Entre juegos y miradas

Si no voy = no siento

No fui al colegio.

Apagué la alarma. Apagué el teléfono. Me tapé hasta la cabeza con las sábanas.
Y por primera vez en mucho tiempo, mi mamá no insistió. Me dijo que me veía pálida, que quizás necesitaba descansar.

Pero no era eso.
No era el cuerpo.
Era el corazón.
Y la mente.
En guerra.

Después de lo del show, de la canción, de su mirada… no podía seguir actuando como si nada.
Porque ya no era nada.

Empezaba a sentir cosas que no estaban en mi lista de planes.
Cosas que no tenían lógica.
Y cosas que, peor aún… no estaban destinadas para mí.

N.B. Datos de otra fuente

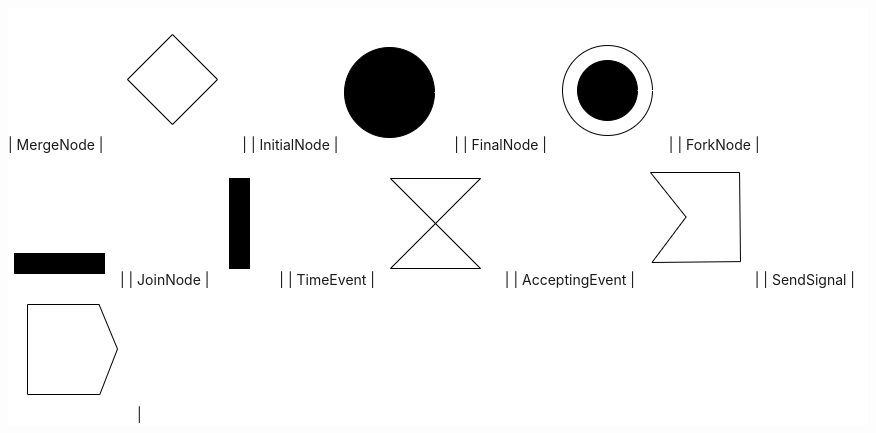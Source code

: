 | MergeNode      | ![MergeNode](images/MergeNode.png)       |
| InitialNode    | ![InitialNode](images/InitialNode.png)       |
| FinalNode      | ![FinalNode](images/FinalNode.png)      |
| ForkNode       | ![ForkNode](images/ForkNode.png)       |
| JoinNode       | ![JoinNode](images/JoinNode.png)       |
| TimeEvent      | ![TimeEvent](images/TimeEvent.png)      |
| AcceptingEvent | ![AcceptingEvent](images/AcceptingEvent.png) |
| SendSignal     | ![SendSignal](images/SendSignal.png)     |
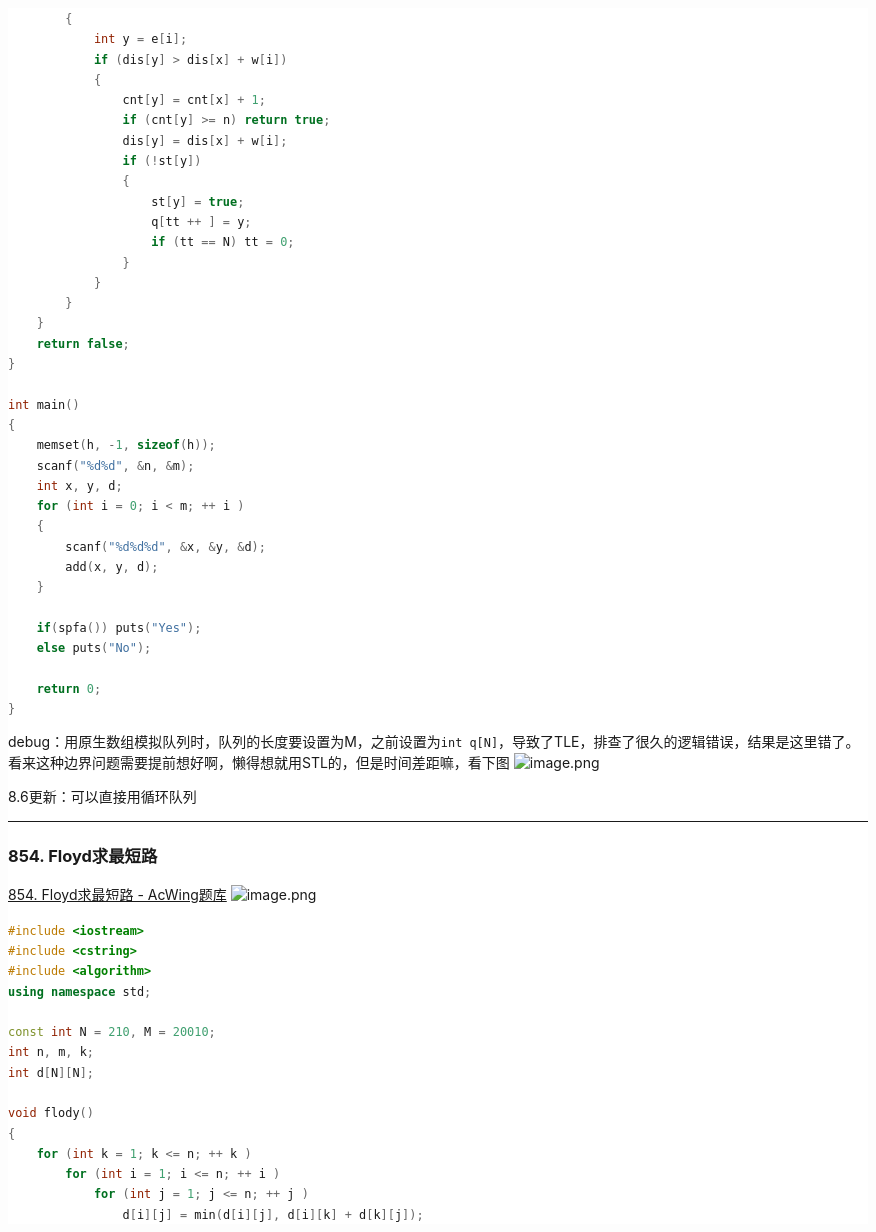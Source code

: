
 ```cpp
        {
            int y = e[i];
            if (dis[y] > dis[x] + w[i])
            {
                cnt[y] = cnt[x] + 1;
                if (cnt[y] >= n) return true;
                dis[y] = dis[x] + w[i];
                if (!st[y]) 
                {
                    st[y] = true;
                    q[tt ++ ] = y;
                    if (tt == N) tt = 0;
                }
            }
        }
    }
    return false;
}

int main()
{
    memset(h, -1, sizeof(h));
    scanf("%d%d", &n, &m);
    int x, y, d;
    for (int i = 0; i < m; ++ i )
    {
        scanf("%d%d%d", &x, &y, &d);
        add(x, y, d);
    }
    
    if(spfa()) puts("Yes");
    else puts("No");
    
    return 0;
}
```
debug：用原生数组模拟队列时，队列的长度要设置为M，之前设置为`int q[N]`，导致了TLE，排查了很久的逻辑错误，结果是这里错了。看来这种边界问题需要提前想好啊，懒得想就用STL的，但是时间差距嘛，看下图
![image.png](https://raw.githubusercontent.com/ren77281/pigco-image/main/img/20230702181048.png)

8.6更新：可以直接用循环队列
***
### 854. Floyd求最短路
[854. Floyd求最短路 - AcWing题库](https://www.acwing.com/problem/content/856/)
![image.png](https://raw.githubusercontent.com/ren77281/pigco-image/main/img/20230702181138.png)
```cpp
#include <iostream>
#include <cstring>
#include <algorithm>
using namespace std;

const int N = 210, M = 20010;
int n, m, k;
int d[N][N];

void flody()
{
    for (int k = 1; k <= n; ++ k )
        for (int i = 1; i <= n; ++ i )
            for (int j = 1; j <= n; ++ j )
                d[i][j] = min(d[i][j], d[i][k] + d[k][j]);
```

Porque si alguna vez Daniel se fijara en alguien —de verdad—, no sería en mí.
Sería en alguna chica rubia, con facciones perfectas, ojos de revista, sonrisa brillante y voz delicada.
Yo no era eso.

Yo era más bien la sombra en el fondo del escenario.
La voz bajita, la que no termina de presentarse, la que todos olvidan al segundo día.

Y aunque él me llamara “valiente”
Aunque cantara con los ojos fijos en mí…
Sabía que no era para mí.
No de verdad.

Así que no fui.

No para castigarme.
Para protegerme.
De él.
De mí.
De lo que podría pasar si seguíamos mirándonos como si fuéramos algo más que dos personas que se pelean por apodos.

Apoyé la frente contra la ventana de mi habitación, viendo pasar el tiempo.
No podía dejar de pensar en su voz.
En su cara dormida sobre mis piernas.
En sus ojos marrones claros, mirándome como si yo fuera suficiente.

Y eso, eso era lo más peligroso.

Suspiré.
Lento. Dolido.

Si no lo veo, no pasa nada.
Si no lo siento, no se complica.
Si no estoy = no me enredo.

Eso me repetí.
Una. Y otra vez.

Hasta que entendí que no iba a funcionar por mucho tiempo.

Eso me repetí.
Una. Y otra vez.

Hasta que escuché algo.

Un golpe seco.
Contra la ventana.
Como si hubieran arrojado una piedra.

Fruncí el ceño. Me levanté despacio. Estaba sola en casa.
Mi habitación estaba en el segundo piso…
¿Quién rayos tiraría algo desde esa altura?

Me acerqué a la ventana con cuidado.
Corrí la cortina y abrí despacio.

Nada.
La calle estaba vacía.

Iba a cerrarla de nuevo cuando sentí algo. Un suspiro. Un escalofrío.
Y entonces… miré hacia arriba.

Ahí estaba él.
Daniel.

Sentado sobre la baranda de la azotea baja que conectaba con mi ventana.
Su polo gris, el cabello despeinado, y la mirada…
triste.
Honesta.
Tan distinta a la del chico que me molestaba todos los días.

Me quedé paralizada.

—¿Qué haces aquí? —pregunté bajito, aún sin entender cómo había llegado tan alto.
—No fuiste hoy —respondió, con voz apagada.

—Lo sé. No tenía ganas.
—Mentira.

Esa palabra me golpeó más que su visita.

—Yo también puedo notar cosas, ¿sabes? —dijo—. No soy tan tonto como piensas.

Me mordí el labio, sin saber qué decir.

Él no habló más. Solo me miró desde ahí, como si estuviera esperando que yo diera un paso. Uno. Cualquiera.

Y en silencio, algo dentro de mí se rompió un poco.